▸ **Task brief**
Write out every record below exactly as it stands, leaving the pictures out.

═══ Information provided

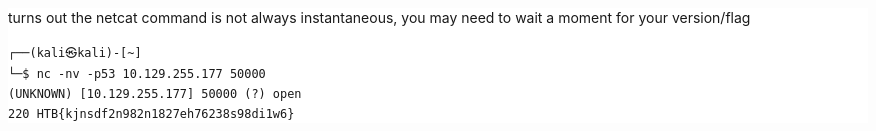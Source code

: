 
turns out the netcat command is not always instantaneous, you may need to wait a moment for your version/flag
```
┌──(kali㉿kali)-[~]
└─$ nc -nv -p53 10.129.255.177 50000
(UNKNOWN) [10.129.255.177] 50000 (?) open
220 HTB{kjnsdf2n982n1827eh76238s98di1w6}
```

══════

▸ **Result of the exercise**
Source code

: 
turns out the netcat command is not always instantaneous, you may need to wait a moment for your version/flag
```
┌──(kali㉿kali)-[~]
└─$ nc -nv -p53 10.129.255.177 50000
(UNKNOWN) [10.129.255.177] 50000 (?) open
220 HTB{kjnsdf2n982n1827eh76238s98di1w6}
```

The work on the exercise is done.